* Your assignment:
The lines to be set down run from the line containing "Primero preparamso el" through the final line of the data below; print them exactly and print nothing else.

* Provided records:

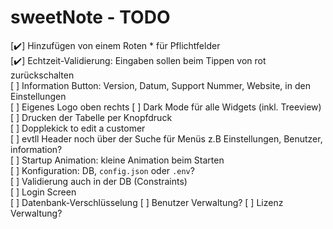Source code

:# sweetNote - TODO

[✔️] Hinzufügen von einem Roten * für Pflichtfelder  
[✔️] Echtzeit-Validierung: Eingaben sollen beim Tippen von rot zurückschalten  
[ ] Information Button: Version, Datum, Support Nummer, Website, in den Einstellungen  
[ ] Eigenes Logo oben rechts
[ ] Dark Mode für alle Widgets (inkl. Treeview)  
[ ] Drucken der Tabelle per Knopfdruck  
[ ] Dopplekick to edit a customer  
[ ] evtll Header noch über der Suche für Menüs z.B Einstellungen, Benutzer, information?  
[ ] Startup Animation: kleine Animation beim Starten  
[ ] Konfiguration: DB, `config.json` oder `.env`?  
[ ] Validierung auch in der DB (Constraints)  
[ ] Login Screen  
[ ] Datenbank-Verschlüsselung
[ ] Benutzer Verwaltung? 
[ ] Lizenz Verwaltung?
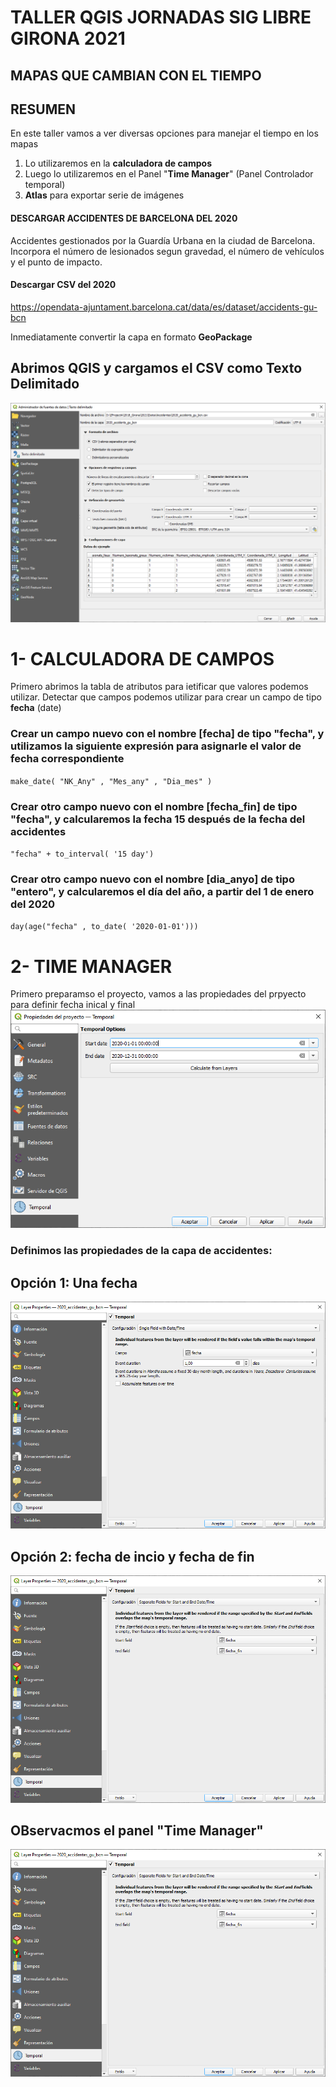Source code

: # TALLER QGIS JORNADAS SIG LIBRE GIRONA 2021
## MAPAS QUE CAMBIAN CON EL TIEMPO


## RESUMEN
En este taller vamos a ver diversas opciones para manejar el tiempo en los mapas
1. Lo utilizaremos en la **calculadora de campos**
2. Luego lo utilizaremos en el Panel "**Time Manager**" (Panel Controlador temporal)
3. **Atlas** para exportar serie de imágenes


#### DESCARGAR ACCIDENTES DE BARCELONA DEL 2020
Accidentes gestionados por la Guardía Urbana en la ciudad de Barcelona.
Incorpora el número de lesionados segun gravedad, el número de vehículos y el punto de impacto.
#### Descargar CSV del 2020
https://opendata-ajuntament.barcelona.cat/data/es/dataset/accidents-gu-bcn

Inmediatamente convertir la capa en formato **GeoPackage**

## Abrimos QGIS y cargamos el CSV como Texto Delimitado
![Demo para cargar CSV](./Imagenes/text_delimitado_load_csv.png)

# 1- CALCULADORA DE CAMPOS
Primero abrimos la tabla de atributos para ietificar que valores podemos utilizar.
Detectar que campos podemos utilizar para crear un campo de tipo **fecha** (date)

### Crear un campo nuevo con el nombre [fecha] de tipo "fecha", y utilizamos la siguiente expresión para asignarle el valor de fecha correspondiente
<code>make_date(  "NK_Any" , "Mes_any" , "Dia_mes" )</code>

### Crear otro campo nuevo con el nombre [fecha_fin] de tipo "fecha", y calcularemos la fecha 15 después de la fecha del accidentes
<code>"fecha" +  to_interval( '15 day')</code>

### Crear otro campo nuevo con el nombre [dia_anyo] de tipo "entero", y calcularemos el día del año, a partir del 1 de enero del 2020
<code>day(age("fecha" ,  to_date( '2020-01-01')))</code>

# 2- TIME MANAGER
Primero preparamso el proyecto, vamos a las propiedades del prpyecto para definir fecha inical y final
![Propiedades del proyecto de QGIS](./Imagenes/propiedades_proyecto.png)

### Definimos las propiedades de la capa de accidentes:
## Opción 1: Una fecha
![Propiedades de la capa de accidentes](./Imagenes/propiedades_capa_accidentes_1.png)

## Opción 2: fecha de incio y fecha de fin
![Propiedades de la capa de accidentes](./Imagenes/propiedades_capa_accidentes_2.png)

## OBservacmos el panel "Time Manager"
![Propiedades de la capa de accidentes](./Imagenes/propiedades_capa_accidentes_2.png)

* Output for this exercise:
Primero preparamso el proyecto, vamos a las propiedades del prpyecto para definir fecha inical y final
![Propiedades del proyecto de QGIS](./Imagenes/propiedades_proyecto.png)

### Definimos las propiedades de la capa de accidentes:
## Opción 1: Una fecha
![Propiedades de la capa de accidentes](./Imagenes/propiedades_capa_accidentes_1.png)

## Opción 2: fecha de incio y fecha de fin
![Propiedades de la capa de accidentes](./Imagenes/propiedades_capa_accidentes_2.png)

## OBservacmos el panel "Time Manager"
![Propiedades de la capa de accidentes](./Imagenes/propiedades_capa_accidentes_2.png)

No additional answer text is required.